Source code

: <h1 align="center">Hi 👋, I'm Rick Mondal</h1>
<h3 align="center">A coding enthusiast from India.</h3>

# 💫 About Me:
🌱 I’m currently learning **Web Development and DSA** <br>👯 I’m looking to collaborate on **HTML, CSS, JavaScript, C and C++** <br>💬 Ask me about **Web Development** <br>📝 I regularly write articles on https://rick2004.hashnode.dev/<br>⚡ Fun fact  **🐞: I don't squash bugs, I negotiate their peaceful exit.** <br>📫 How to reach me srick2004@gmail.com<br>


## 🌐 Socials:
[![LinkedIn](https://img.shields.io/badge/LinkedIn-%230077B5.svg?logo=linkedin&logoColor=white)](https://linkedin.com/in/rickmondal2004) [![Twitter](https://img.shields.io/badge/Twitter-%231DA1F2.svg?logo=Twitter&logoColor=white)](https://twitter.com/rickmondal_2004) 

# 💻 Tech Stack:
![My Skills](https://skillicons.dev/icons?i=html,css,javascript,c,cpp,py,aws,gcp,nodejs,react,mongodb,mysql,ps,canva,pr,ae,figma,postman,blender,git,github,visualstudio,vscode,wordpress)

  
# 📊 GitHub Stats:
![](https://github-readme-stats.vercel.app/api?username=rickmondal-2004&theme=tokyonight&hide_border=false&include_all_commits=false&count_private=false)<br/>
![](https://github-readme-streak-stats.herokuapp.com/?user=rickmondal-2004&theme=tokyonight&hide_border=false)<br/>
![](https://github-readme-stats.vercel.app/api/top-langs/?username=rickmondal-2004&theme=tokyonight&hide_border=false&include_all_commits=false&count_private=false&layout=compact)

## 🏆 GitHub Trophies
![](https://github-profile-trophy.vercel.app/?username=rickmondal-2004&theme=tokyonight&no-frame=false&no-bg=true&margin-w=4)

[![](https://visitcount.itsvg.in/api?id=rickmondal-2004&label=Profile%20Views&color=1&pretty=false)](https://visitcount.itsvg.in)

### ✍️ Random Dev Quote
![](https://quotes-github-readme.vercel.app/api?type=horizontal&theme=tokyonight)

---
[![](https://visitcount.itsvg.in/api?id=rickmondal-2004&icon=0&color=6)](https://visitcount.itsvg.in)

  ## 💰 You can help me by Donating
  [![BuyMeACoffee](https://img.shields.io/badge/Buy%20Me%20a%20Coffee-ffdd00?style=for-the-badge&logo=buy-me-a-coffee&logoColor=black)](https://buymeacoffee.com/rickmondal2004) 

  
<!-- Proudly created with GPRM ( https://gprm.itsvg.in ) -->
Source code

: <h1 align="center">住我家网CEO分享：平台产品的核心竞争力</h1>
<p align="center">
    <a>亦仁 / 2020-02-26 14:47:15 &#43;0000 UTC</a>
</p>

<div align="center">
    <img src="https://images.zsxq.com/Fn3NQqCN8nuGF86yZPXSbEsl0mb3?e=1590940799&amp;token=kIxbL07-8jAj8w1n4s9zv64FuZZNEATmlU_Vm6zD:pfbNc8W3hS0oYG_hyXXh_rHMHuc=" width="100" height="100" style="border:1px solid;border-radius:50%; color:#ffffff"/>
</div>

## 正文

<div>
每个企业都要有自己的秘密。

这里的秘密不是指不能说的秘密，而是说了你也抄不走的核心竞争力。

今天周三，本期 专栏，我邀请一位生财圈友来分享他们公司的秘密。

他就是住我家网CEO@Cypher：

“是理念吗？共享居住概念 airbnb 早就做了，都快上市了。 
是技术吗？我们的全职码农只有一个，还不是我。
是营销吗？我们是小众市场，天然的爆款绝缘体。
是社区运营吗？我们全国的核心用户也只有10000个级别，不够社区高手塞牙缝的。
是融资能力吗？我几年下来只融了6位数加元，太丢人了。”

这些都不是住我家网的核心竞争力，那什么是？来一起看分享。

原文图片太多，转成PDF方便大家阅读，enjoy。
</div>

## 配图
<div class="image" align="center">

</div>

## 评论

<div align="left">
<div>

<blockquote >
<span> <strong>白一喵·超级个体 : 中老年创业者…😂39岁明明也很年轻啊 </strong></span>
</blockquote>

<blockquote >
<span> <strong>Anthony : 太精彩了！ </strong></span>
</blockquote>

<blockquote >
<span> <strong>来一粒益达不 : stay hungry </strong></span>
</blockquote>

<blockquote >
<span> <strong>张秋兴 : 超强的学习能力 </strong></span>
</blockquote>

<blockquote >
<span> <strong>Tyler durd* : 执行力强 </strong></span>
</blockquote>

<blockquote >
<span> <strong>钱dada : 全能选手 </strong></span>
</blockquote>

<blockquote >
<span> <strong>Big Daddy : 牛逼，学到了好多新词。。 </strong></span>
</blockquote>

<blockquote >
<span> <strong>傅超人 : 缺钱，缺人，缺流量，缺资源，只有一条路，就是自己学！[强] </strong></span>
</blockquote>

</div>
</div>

▶ **Activity**: Check each line of the records above for "logoColor", and copy those that have it.

▶ **Answer to this exercise**:
[![LinkedIn](https://img.shields.io/badge/LinkedIn-%230077B5.svg?logo=linkedin&logoColor=white)](https://linkedin.com/in/rickmondal2004) [![Twitter](https://img.shields.io/badge/Twitter-%231DA1F2.svg?logo=Twitter&logoColor=white)](https://twitter.com/rickmondal_2004) 
  [![BuyMeACoffee](https://img.shields.io/badge/Buy%20Me%20a%20Coffee-ffdd00?style=for-the-badge&logo=buy-me-a-coffee&logoColor=black)](https://buymeacoffee.com/rickmondal2004) 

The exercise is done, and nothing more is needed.